The week the iPad went on sale in Britain, the first person I met who owned one was publisher Michael Mack. Before setting up his own company in 2010, Mack had been managing director of Steidl, the German publisher that had come to dominate the market in specialist art and photography books and set a new standard in production quality. The iPad had brought a gleam to his eye. By 2011 he had two companies, MACK Books and MAPP editions, the second to publish visual eBooks, downloadable as apps. He thought this would be the future but, talking now, acknowledges that almost the opposite has been the case.

“You’re right. I put a lot of my working time into the digital possibilities. But what I came to realise is that where our market was expanding most, for MACK, was in the really young students, who were supposedly digital natives. They’re the ones — because their world is completely digital — who love the physical photobook, the physical art book, the art object,” he says, comparing it to the comeback of vinyl records.

His digital company is, he says, still very much a work-in-progress. “We just haven’t come to the solution on it but it’s still got a heartbeat, and we’ll continue to maintain it. Basically, I think we were a bit ahead of the wave.”

While his titles have artisan qualities in their design and production, Mack’s ambitions go far beyond limited editions. His aim is to build a self-sustaining company that delivers online and retail sales more efficiently, replacing the old business models more or less destroyed by Amazon’s massive discounting, which has left publishers and retailers unable to compete. “I’m interested in publishing a very curated list of books.
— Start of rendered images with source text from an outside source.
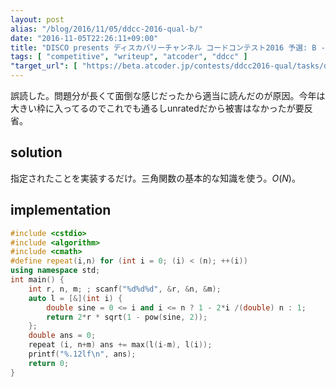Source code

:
 ```yaml
---
layout: post
alias: "/blog/2016/11/05/ddcc-2016-qual-b/"
date: "2016-11-05T22:26:11+09:00"
title: "DISCO presents ディスカバリーチャンネル コードコンテスト2016 予選: B - ステップカット"
tags: [ "competitive", "writeup", "atcoder", "ddcc" ]
"target_url": [ "https://beta.atcoder.jp/contests/ddcc2016-qual/tasks/ddcc_2016_qual_b" ]
---
```


誤読した。問題分が長くて面倒な感じだったから適当に読んだのが原因。今年は大きい枠に入ってるのでこれでも通るしunratedだから被害はなかったが要反省。

## solution

指定されたことを実装するだけ。三角関数の基本的な知識を使う。$O(N)$。

## implementation

``` c++
#include <cstdio>
#include <algorithm>
#include <cmath>
#define repeat(i,n) for (int i = 0; (i) < (n); ++(i))
using namespace std;
int main() {
    int r, n, m; ; scanf("%d%d%d", &r, &n, &m);
    auto l = [&](int i) {
        double sine = 0 <= i and i <= n ? 1 - 2*i /(double) n : 1;
        return 2*r * sqrt(1 - pow(sine, 2));
    };
    double ans = 0;
    repeat (i, n+m) ans += max(l(i-m), l(i));
    printf("%.12lf\n", ans);
    return 0;
}
```
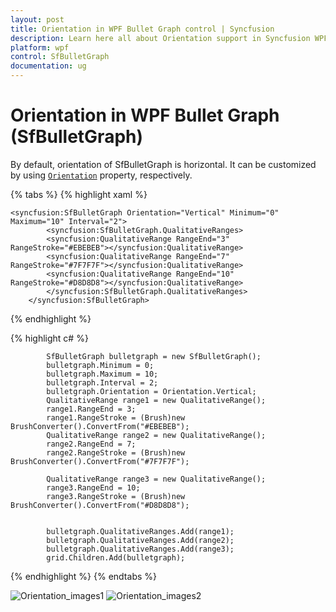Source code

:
 ```yaml
---
layout: post
title: Orientation in WPF Bullet Graph control | Syncfusion
description: Learn here all about Orientation support in Syncfusion WPF Bullet Graph (SfBulletGraph) control and more.
platform: wpf
control: SfBulletGraph
documentation: ug
---
```


# Orientation in WPF Bullet Graph (SfBulletGraph)

By default, orientation of SfBulletGraph is horizontal. It can be customized by using [`Orientation`](https://help.syncfusion.com/cr/wpf/Syncfusion.UI.Xaml.BulletGraph.SfBulletGraph.html#Syncfusion_UI_Xaml_BulletGraph_SfBulletGraph_Orientation) property, respectively.

{% tabs %}
{% highlight xaml %}

    <syncfusion:SfBulletGraph Orientation="Vertical" Minimum="0" Maximum="10" Interval="2">
            <syncfusion:SfBulletGraph.QualitativeRanges>
            <syncfusion:QualitativeRange RangeEnd="3" RangeStroke="#EBEBEB"></syncfusion:QualitativeRange>
            <syncfusion:QualitativeRange RangeEnd="7" RangeStroke="#7F7F7F"></syncfusion:QualitativeRange>
            <syncfusion:QualitativeRange RangeEnd="10" RangeStroke="#D8D8D8"></syncfusion:QualitativeRange>
            </syncfusion:SfBulletGraph.QualitativeRanges>
        </syncfusion:SfBulletGraph>

{% endhighlight %}

{% highlight c# %}

            SfBulletGraph bulletgraph = new SfBulletGraph();
            bulletgraph.Minimum = 0;
            bulletgraph.Maximum = 10;
            bulletgraph.Interval = 2;
            bulletgraph.Orientation = Orientation.Vertical;
            QualitativeRange range1 = new QualitativeRange();
            range1.RangeEnd = 3;
            range1.RangeStroke = (Brush)new BrushConverter().ConvertFrom("#EBEBEB");
            QualitativeRange range2 = new QualitativeRange();
            range2.RangeEnd = 7;
            range2.RangeStroke = (Brush)new BrushConverter().ConvertFrom("#7F7F7F");

            QualitativeRange range3 = new QualitativeRange();
            range3.RangeEnd = 10;
            range3.RangeStroke = (Brush)new BrushConverter().ConvertFrom("#D8D8D8");


            bulletgraph.QualitativeRanges.Add(range1);
            bulletgraph.QualitativeRanges.Add(range2);
            bulletgraph.QualitativeRanges.Add(range3);
            grid.Children.Add(bulletgraph);

{% endhighlight %}
{% endtabs %}

![Orientation_images1](Orientation_images/Orientation_img1.jpeg)
![Orientation_images2](Orientation_images/Orientation_img2.jpeg)

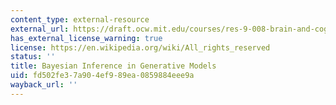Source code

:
 ```yaml
---
content_type: external-resource
external_url: https://draft.ocw.mit.edu/courses/res-9-008-brain-and-cognitive-sciences-computational-tutorials/pages/2-bayesian-inference-in-generative-models/
has_external_license_warning: true
license: https://en.wikipedia.org/wiki/All_rights_reserved
status: ''
title: Bayesian Inference in Generative Models
uid: fd502fe3-7a90-4ef9-89ea-0859884eee9a
wayback_url: ''
---
```

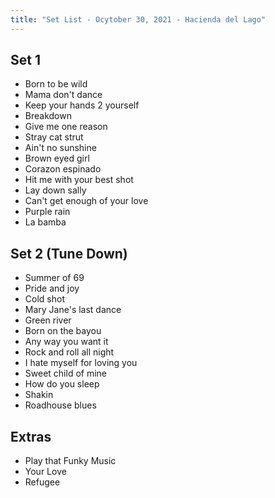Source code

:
 ```yaml
---
title: "Set List - Ocytober 30, 2021 - Hacienda del Lago"
---
```


## Set 1

- Born to be wild
- Mama don't dance
- Keep your hands 2 yourself
- Breakdown
- Give me one reason
- Stray cat strut
- Ain't no sunshine
- Brown eyed girl
- Corazon espinado
- Hit me with your best shot
- Lay down sally
- Can't get enough of your love
- Purple rain
- La bamba

## Set 2 (Tune Down)

- Summer of 69
- Pride and joy
- Cold shot
- Mary Jane's last dance
- Green river
- Born on the bayou
- Any way you want it
- Rock and roll all night
- I hate myself for loving you
- Sweet child of mine
- How do you sleep
- Shakin
- Roadhouse blues

## Extras

- Play that Funky Music
- Your Love
- Refugee
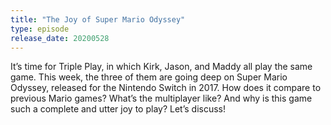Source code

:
 ```yaml
---
title: "The Joy of Super Mario Odyssey"
type: episode
release_date: 20200528
---
```

It’s time for Triple Play, in which Kirk, Jason, and Maddy all play the same game. This week, the three of them are going deep on Super Mario Odyssey, released for the Nintendo Switch in 2017. How does it compare to previous Mario games? What’s the multiplayer like? And why is this game such a complete and utter joy to play? Let’s discuss!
In a sense it’s more like a gallery, choosing works you believe in, but also, importantly, that you think you can sell; you can build an audience out of the books you make.”

He praises the “wonderful creativity” of photobook publishing today but fears that the boom will turn out to be a bubble. “It’s self-sustaining in terms of sales — there may be 500 people around the world who all know what’s being published; they all buy a copy and that’s the print run. In practical terms, there is no way you can print a thousand copies and make a return on it unless you’re pricing it ridiculously high. So, commercially, I don’t understand what is underpinning and sustaining these projects.”

Mack has a point, says Gordon MacDonald, who co-founded the independent publisher GOST four years ago. “You make a book that costs £15,000 to make. You sell 1,000 copies at £30 each and you lose 50 per cent to distribution. You’re pretty much back to the same place if you’re lucky. ” What keeps him going, he says, is “spotting what will make a great book and working with a photographer to turn that into a book.”

Even a publisher as well-established as Gerhard Steidl gives me a very conservative estimate when it comes to making profits from his books. “A publishing house either loses money and then they go bankrupt, or they make between two and five per cent profit,” he says — adding that being a printer as well “saves a lot of money”, and enables him to print books for other houses.

For small publishers, there is no one-size-fits-all business model. Books can be funded by advance sales, grants, subscriptions, print sales or an investment from a gallery. Many photographers — usually making a living from more commercial work — put money in themselves. Rather than royalties, they are likely to receive payment in kind, usually a percentage of the print run, which they can sell via their own channels.

One pioneer in the self-publishing world is Stephen Gill, a photographer who set up his own imprint, Nobody Books, in 2005 and has gone on to publish more than 40 titles. For Gill self-publishing was more a question of control. “I wanted something made with the same frame of mind as made the work. I wanted the book to have the same spirit.” Nobody’s first book was Invisible, a series of photographs showing how the visibility jackets worn by workers in dangerous occupations made their wearers invisible to the public. Gill printed 1,000 copies — the figure was “guesswork”, he says now — and distributed them through friends. These were hardback editions, well bound and printed. “I always tried to publish the highest-quality book at the best possible prices.”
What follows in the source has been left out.